Calendar Year...FMLA
Lanie
5 Posts
Our company uses a calendar year for tracking FMLA hours. This is in the union contract so I can't change it to a rolling year. My question is this...What happens if an employee goes on FMLA in Nov. and/or Dec.? Do the remaining FMLA hours get carried over to the next year? Do they lose their remaining hours and start at 480 hours again in January? The union chairperson told me that if someone does go out say on 12/31 then as of Jan 1 the employee is to be given 480 hours for the new year in addition to unused hours from the previous year.
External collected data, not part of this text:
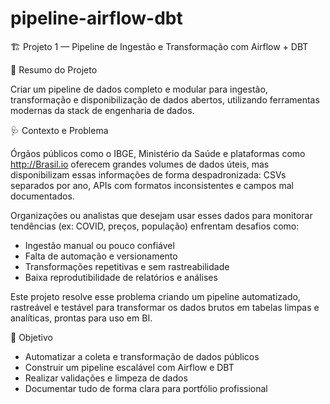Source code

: # pipeline-airflow-dbt

🏗️ Projeto 1 — Pipeline de Ingestão e Transformação com Airflow + DBT

📌 Resumo do Projeto

Criar um pipeline de dados completo e modular para ingestão, transformação e disponibilização de dados abertos, utilizando ferramentas modernas da stack de engenharia de dados.

🩺 Contexto e Problema

Órgãos públicos como o IBGE, Ministério da Saúde e plataformas como http://Brasil.io  oferecem grandes volumes de dados úteis, mas disponibilizam essas informações de forma despadronizada: CSVs separados por ano, APIs com formatos inconsistentes e campos mal documentados.

Organizações ou analistas que desejam usar esses dados para monitorar tendências (ex: COVID, preços, população) enfrentam desafios como:

* Ingestão manual ou pouco confiável
* Falta de automação e versionamento
* Transformações repetitivas e sem rastreabilidade
* Baixa reprodutibilidade de relatórios e análises

Este projeto resolve esse problema criando um pipeline automatizado, rastreável e testável para transformar os dados brutos em tabelas limpas e analíticas, prontas para uso em BI.

🎯 Objetivo

* Automatizar a coleta e transformação de dados públicos
* Construir um pipeline escalável com Airflow e DBT
* Realizar validações e limpeza de dados
* Documentar tudo de forma clara para portfólio profissional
Has anyone run into this situation? And if so, what did you do? Any and all feedback is greatly appreciated.
Kathie
Has anyone run into this situation? And if so, what did you do? Any and all feedback is greatly appreciated.
Kathie
Comments
My understanding of the FMLA is this: An eligible employee can take up to 12 weeks of FMLA leave in a 12-month period. The employer is permitted to select from 4 methods for determining the "12-month period." And it's "use it or lose it" on the 12 weeks of leave. If the employee does not use the 12 weeks, s/he cannot "bank" it or carry it over into another 12-month period.
I don't deal with union contracts, but it may be that your contract does allow banking or carryover of leave, even tho the FMLA regulation does not.
I have a question about selecting the "12-month period." These are the 4 choices from the DOL website:
1. the calendar year
2. Any fixed 12-month "leave year"
3. the 12-month period measured forward from the date the employee's first FMLA leave begins
4. a "rolling" 12-month period measured backward from the date an employee uses any FMLA leave
Our company policy states we use option 3. At the time FMLA was implemented and our policy was written, options 1 and 2 were not selected, because an employee could conceivably take the last 12 weeks of one "12-month period" and the first 12 weeks of the next, for a total of 24 consecutive weeks off work. We would struggle with someone out for just the 12 weeks, and didn't want to have to face 24. So we chose option 3. I wasn't here at that time, so I don't know whether option 4 was considered. However, upon closer evaluation, option 3 could still let an employee off for much more than 12 weeks in a 12-month period. For instance, someone takes one week off, and starts the 12-month clock. Nine months later, that same employee could take the additional 11 weeks allowed, up to the end of the 12-month period. Then the employee could take another 12 weeks at the start of a new 12-month period. It hasn't happened to us, but could.
I think option 4 is the only one which would truly limit the employee to a maximum of 12 weeks of leave in ANY 12-month period. I am giving serious consideration to revising our policy. What method do other employers use?
And Skipper is right that your system allows an employee to take FMLA leave for 12 weeks ending Dec. 31 and begin next year's 12 weeks on Jan. 1. That's why option 3 is attractive. I've never understood option 4.